:: Saved entries ::
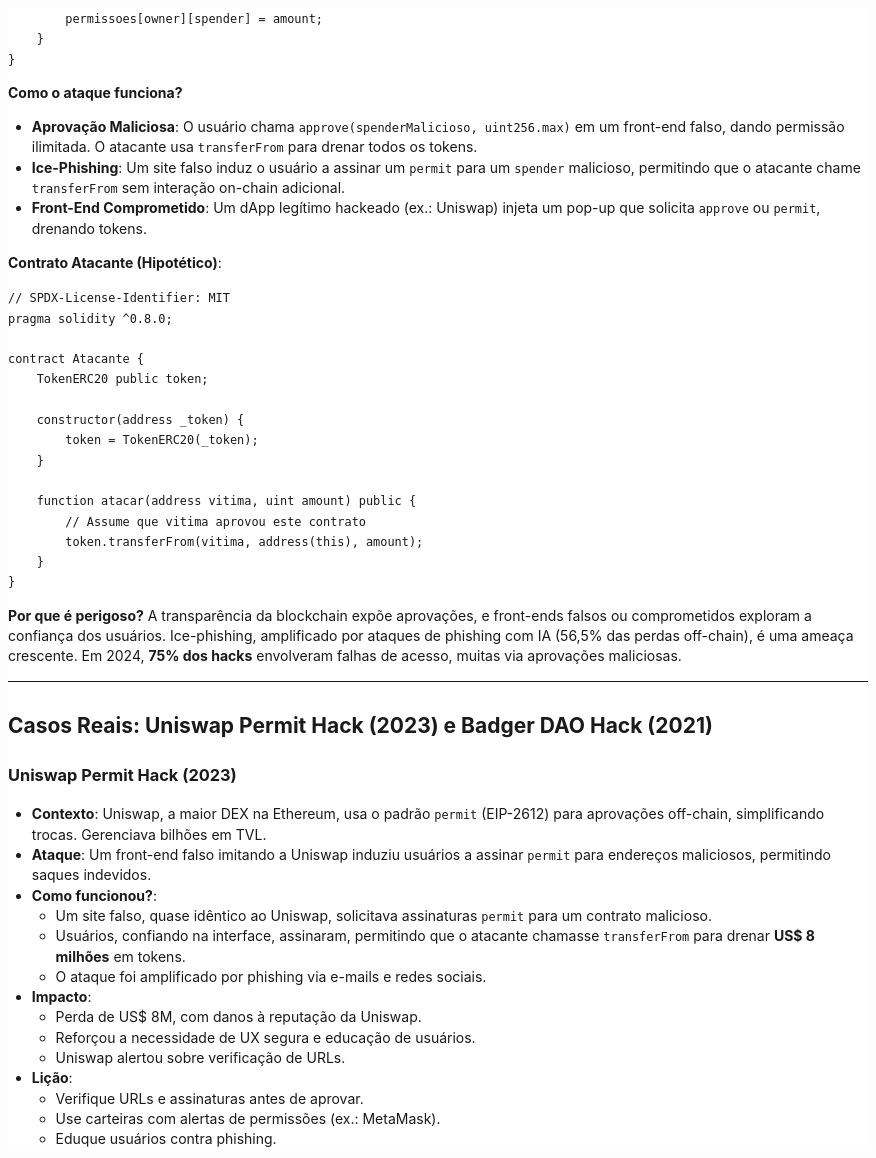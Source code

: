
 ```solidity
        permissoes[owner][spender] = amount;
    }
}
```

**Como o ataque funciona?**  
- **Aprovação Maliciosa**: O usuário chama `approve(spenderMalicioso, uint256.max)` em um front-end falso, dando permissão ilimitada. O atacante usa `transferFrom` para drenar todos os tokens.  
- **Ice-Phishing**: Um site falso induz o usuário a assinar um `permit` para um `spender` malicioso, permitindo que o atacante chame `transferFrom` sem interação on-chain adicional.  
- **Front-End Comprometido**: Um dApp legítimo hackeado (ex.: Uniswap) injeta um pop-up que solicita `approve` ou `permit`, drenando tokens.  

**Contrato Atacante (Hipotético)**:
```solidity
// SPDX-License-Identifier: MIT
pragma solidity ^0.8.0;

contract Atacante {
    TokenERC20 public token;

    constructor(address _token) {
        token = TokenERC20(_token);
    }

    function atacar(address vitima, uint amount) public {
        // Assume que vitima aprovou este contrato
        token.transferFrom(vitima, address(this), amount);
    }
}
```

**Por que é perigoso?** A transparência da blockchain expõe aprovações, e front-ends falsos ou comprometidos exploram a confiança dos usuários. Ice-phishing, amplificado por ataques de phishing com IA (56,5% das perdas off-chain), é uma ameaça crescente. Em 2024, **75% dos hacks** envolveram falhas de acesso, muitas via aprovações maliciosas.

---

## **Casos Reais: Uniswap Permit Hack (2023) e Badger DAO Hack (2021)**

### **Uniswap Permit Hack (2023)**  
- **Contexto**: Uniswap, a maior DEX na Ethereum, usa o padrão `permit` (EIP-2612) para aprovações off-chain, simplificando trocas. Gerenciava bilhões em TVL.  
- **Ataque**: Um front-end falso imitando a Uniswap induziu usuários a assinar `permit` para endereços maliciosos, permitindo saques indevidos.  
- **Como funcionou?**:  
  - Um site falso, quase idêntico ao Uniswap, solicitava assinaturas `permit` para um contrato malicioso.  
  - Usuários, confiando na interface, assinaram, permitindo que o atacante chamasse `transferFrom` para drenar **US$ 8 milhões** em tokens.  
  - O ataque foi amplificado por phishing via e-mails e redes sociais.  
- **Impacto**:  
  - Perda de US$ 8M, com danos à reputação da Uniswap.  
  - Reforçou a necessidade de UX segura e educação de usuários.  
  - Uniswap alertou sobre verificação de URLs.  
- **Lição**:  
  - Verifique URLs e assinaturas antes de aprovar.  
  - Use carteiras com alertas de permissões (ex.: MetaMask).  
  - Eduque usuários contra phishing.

:: THE PROBLEM ::
Where a line in the records above contains the string "drenar", copy that line.

:: RESPONSE ::
- **Aprovação Maliciosa**: O usuário chama `approve(spenderMalicioso, uint256.max)` em um front-end falso, dando permissão ilimitada. O atacante usa `transferFrom` para drenar todos os tokens.  
  - Usuários, confiando na interface, assinaram, permitindo que o atacante chamasse `transferFrom` para drenar **US$ 8 milhões** em tokens.  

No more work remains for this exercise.